Dataset entries
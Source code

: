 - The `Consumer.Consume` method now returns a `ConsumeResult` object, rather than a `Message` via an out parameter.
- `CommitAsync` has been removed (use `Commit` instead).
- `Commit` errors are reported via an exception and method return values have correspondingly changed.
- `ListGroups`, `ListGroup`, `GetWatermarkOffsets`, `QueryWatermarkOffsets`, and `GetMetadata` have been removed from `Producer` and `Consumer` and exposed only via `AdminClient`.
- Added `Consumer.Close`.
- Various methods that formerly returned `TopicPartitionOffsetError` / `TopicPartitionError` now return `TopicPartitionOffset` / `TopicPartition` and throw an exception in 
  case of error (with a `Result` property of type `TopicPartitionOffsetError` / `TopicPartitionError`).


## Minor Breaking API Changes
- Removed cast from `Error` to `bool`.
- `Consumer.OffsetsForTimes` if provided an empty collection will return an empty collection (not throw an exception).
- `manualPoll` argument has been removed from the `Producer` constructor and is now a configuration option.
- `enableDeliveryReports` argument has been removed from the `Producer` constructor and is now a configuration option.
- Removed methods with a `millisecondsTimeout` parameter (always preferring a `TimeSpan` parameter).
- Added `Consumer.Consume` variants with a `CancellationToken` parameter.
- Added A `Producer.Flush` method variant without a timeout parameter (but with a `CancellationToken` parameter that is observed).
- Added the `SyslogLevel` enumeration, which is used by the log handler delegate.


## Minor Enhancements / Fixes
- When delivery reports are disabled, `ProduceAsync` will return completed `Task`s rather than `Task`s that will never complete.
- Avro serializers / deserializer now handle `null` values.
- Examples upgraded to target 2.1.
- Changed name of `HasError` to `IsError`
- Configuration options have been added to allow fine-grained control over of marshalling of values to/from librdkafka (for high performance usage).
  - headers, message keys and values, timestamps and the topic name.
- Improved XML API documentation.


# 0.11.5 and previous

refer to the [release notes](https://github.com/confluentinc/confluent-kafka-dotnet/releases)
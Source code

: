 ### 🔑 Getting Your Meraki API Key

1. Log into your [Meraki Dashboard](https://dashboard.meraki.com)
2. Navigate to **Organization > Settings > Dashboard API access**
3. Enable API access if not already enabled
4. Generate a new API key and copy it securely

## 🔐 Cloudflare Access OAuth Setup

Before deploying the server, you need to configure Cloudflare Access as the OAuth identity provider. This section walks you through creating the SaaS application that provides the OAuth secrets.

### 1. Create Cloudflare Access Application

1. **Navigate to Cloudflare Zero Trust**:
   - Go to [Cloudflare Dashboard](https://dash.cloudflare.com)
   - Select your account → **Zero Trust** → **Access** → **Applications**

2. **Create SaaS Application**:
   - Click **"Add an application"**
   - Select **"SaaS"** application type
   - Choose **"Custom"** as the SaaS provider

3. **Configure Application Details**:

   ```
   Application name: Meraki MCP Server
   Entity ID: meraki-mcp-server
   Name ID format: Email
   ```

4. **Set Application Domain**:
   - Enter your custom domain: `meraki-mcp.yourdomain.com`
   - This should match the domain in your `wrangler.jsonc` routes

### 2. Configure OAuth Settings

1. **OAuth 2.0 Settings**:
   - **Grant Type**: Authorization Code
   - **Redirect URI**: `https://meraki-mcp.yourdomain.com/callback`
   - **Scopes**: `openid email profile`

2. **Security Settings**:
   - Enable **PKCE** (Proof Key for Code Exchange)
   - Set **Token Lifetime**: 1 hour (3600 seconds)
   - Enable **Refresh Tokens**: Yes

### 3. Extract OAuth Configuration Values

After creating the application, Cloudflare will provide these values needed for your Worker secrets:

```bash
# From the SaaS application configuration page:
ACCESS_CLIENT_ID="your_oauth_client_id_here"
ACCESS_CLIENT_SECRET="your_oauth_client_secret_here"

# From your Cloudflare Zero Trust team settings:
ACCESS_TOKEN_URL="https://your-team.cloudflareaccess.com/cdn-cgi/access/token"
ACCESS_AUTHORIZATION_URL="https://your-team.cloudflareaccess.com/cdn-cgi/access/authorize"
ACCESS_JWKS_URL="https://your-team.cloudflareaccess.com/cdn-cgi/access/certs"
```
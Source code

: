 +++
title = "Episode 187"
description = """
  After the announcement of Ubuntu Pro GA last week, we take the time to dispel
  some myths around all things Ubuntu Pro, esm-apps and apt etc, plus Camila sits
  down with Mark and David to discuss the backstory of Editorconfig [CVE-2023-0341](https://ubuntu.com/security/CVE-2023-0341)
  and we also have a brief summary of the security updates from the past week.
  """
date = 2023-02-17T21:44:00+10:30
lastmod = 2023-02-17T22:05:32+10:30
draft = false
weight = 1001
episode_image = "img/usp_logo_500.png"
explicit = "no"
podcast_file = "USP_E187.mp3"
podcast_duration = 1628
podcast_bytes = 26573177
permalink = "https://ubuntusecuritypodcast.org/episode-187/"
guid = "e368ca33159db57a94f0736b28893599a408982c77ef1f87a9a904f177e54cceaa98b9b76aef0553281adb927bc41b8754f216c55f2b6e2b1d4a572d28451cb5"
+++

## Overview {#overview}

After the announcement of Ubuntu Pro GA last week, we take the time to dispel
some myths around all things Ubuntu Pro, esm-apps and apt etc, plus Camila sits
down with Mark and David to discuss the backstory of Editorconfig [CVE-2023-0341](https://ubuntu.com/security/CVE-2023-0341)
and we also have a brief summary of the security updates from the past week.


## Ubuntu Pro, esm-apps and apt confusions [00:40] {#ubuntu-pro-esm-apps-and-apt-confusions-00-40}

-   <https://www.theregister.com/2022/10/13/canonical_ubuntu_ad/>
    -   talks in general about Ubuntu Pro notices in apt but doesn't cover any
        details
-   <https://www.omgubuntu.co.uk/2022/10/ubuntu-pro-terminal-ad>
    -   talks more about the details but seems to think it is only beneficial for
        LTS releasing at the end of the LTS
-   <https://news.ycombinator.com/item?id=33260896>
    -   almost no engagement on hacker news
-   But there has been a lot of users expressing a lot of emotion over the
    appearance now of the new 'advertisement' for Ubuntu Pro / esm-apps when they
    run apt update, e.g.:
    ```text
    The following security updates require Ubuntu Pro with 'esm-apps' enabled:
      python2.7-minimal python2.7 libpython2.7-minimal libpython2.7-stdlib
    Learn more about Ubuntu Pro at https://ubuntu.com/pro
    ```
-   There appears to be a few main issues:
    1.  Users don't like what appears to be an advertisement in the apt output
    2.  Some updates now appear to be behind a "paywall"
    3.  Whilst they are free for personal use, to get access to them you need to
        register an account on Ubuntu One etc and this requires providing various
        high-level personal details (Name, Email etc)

**Activity**:
Please give the records again exactly as they are.

**Task result**:
Source code

: - The `Consumer.Consume` method now returns a `ConsumeResult` object, rather than a `Message` via an out parameter.
- `CommitAsync` has been removed (use `Commit` instead).
- `Commit` errors are reported via an exception and method return values have correspondingly changed.
- `ListGroups`, `ListGroup`, `GetWatermarkOffsets`, `QueryWatermarkOffsets`, and `GetMetadata` have been removed from `Producer` and `Consumer` and exposed only via `AdminClient`.
- Added `Consumer.Close`.
- Various methods that formerly returned `TopicPartitionOffsetError` / `TopicPartitionError` now return `TopicPartitionOffset` / `TopicPartition` and throw an exception in 
  case of error (with a `Result` property of type `TopicPartitionOffsetError` / `TopicPartitionError`).


## Minor Breaking API Changes
- Removed cast from `Error` to `bool`.
- `Consumer.OffsetsForTimes` if provided an empty collection will return an empty collection (not throw an exception).
- `manualPoll` argument has been removed from the `Producer` constructor and is now a configuration option.
- `enableDeliveryReports` argument has been removed from the `Producer` constructor and is now a configuration option.
- Removed methods with a `millisecondsTimeout` parameter (always preferring a `TimeSpan` parameter).
- Added `Consumer.Consume` variants with a `CancellationToken` parameter.
- Added A `Producer.Flush` method variant without a timeout parameter (but with a `CancellationToken` parameter that is observed).
- Added the `SyslogLevel` enumeration, which is used by the log handler delegate.


## Minor Enhancements / Fixes
- When delivery reports are disabled, `ProduceAsync` will return completed `Task`s rather than `Task`s that will never complete.
- Avro serializers / deserializer now handle `null` values.
- Examples upgraded to target 2.1.
- Changed name of `HasError` to `IsError`
- Configuration options have been added to allow fine-grained control over of marshalling of values to/from librdkafka (for high performance usage).
  - headers, message keys and values, timestamps and the topic name.
- Improved XML API documentation.


# 0.11.5 and previous

refer to the [release notes](https://github.com/confluentinc/confluent-kafka-dotnet/releases)
Source code

: ### 🔑 Getting Your Meraki API Key

1. Log into your [Meraki Dashboard](https://dashboard.meraki.com)
2. Navigate to **Organization > Settings > Dashboard API access**
3. Enable API access if not already enabled
4. Generate a new API key and copy it securely

## 🔐 Cloudflare Access OAuth Setup

Before deploying the server, you need to configure Cloudflare Access as the OAuth identity provider. This section walks you through creating the SaaS application that provides the OAuth secrets.

### 1. Create Cloudflare Access Application

1. **Navigate to Cloudflare Zero Trust**:
   - Go to [Cloudflare Dashboard](https://dash.cloudflare.com)
   - Select your account → **Zero Trust** → **Access** → **Applications**

2. **Create SaaS Application**:
   - Click **"Add an application"**
   - Select **"SaaS"** application type
   - Choose **"Custom"** as the SaaS provider

3. **Configure Application Details**:

   ```
   Application name: Meraki MCP Server
   Entity ID: meraki-mcp-server
   Name ID format: Email
   ```

4. **Set Application Domain**:
   - Enter your custom domain: `meraki-mcp.yourdomain.com`
   - This should match the domain in your `wrangler.jsonc` routes

### 2. Configure OAuth Settings

1. **OAuth 2.0 Settings**:
   - **Grant Type**: Authorization Code
   - **Redirect URI**: `https://meraki-mcp.yourdomain.com/callback`
   - **Scopes**: `openid email profile`

2. **Security Settings**:
   - Enable **PKCE** (Proof Key for Code Exchange)
   - Set **Token Lifetime**: 1 hour (3600 seconds)
   - Enable **Refresh Tokens**: Yes

### 3. Extract OAuth Configuration Values

After creating the application, Cloudflare will provide these values needed for your Worker secrets:

```bash
# From the SaaS application configuration page:
ACCESS_CLIENT_ID="your_oauth_client_id_here"
ACCESS_CLIENT_SECRET="your_oauth_client_secret_here"

# From your Cloudflare Zero Trust team settings:
ACCESS_TOKEN_URL="https://your-team.cloudflareaccess.com/cdn-cgi/access/token"
ACCESS_AUTHORIZATION_URL="https://your-team.cloudflareaccess.com/cdn-cgi/access/authorize"
ACCESS_JWKS_URL="https://your-team.cloudflareaccess.com/cdn-cgi/access/certs"
```
Source code

: +++
title = "Episode 187"
description = """
  After the announcement of Ubuntu Pro GA last week, we take the time to dispel
  some myths around all things Ubuntu Pro, esm-apps and apt etc, plus Camila sits
  down with Mark and David to discuss the backstory of Editorconfig [CVE-2023-0341](https://ubuntu.com/security/CVE-2023-0341)
  and we also have a brief summary of the security updates from the past week.
  """
date = 2023-02-17T21:44:00+10:30
lastmod = 2023-02-17T22:05:32+10:30
draft = false
weight = 1001
episode_image = "img/usp_logo_500.png"
explicit = "no"
podcast_file = "USP_E187.mp3"
podcast_duration = 1628
podcast_bytes = 26573177
permalink = "https://ubuntusecuritypodcast.org/episode-187/"
guid = "e368ca33159db57a94f0736b28893599a408982c77ef1f87a9a904f177e54cceaa98b9b76aef0553281adb927bc41b8754f216c55f2b6e2b1d4a572d28451cb5"
+++

## Overview {#overview}

After the announcement of Ubuntu Pro GA last week, we take the time to dispel
some myths around all things Ubuntu Pro, esm-apps and apt etc, plus Camila sits
down with Mark and David to discuss the backstory of Editorconfig [CVE-2023-0341](https://ubuntu.com/security/CVE-2023-0341)
and we also have a brief summary of the security updates from the past week.


## Ubuntu Pro, esm-apps and apt confusions [00:40] {#ubuntu-pro-esm-apps-and-apt-confusions-00-40}

-   <https://www.theregister.com/2022/10/13/canonical_ubuntu_ad/>
    -   talks in general about Ubuntu Pro notices in apt but doesn't cover any
        details
-   <https://www.omgubuntu.co.uk/2022/10/ubuntu-pro-terminal-ad>
    -   talks more about the details but seems to think it is only beneficial for
        LTS releasing at the end of the LTS
-   <https://news.ycombinator.com/item?id=33260896>
    -   almost no engagement on hacker news
-   But there has been a lot of users expressing a lot of emotion over the
    appearance now of the new 'advertisement' for Ubuntu Pro / esm-apps when they
    run apt update, e.g.:
    ```text
    The following security updates require Ubuntu Pro with 'esm-apps' enabled:
      python2.7-minimal python2.7 libpython2.7-minimal libpython2.7-stdlib
    Learn more about Ubuntu Pro at https://ubuntu.com/pro
    ```
-   There appears to be a few main issues:
    1.  Users don't like what appears to be an advertisement in the apt output
    2.  Some updates now appear to be behind a "paywall"
    3.  Whilst they are free for personal use, to get access to them you need to
        register an account on Ubuntu One etc and this requires providing various
        high-level personal details (Name, Email etc)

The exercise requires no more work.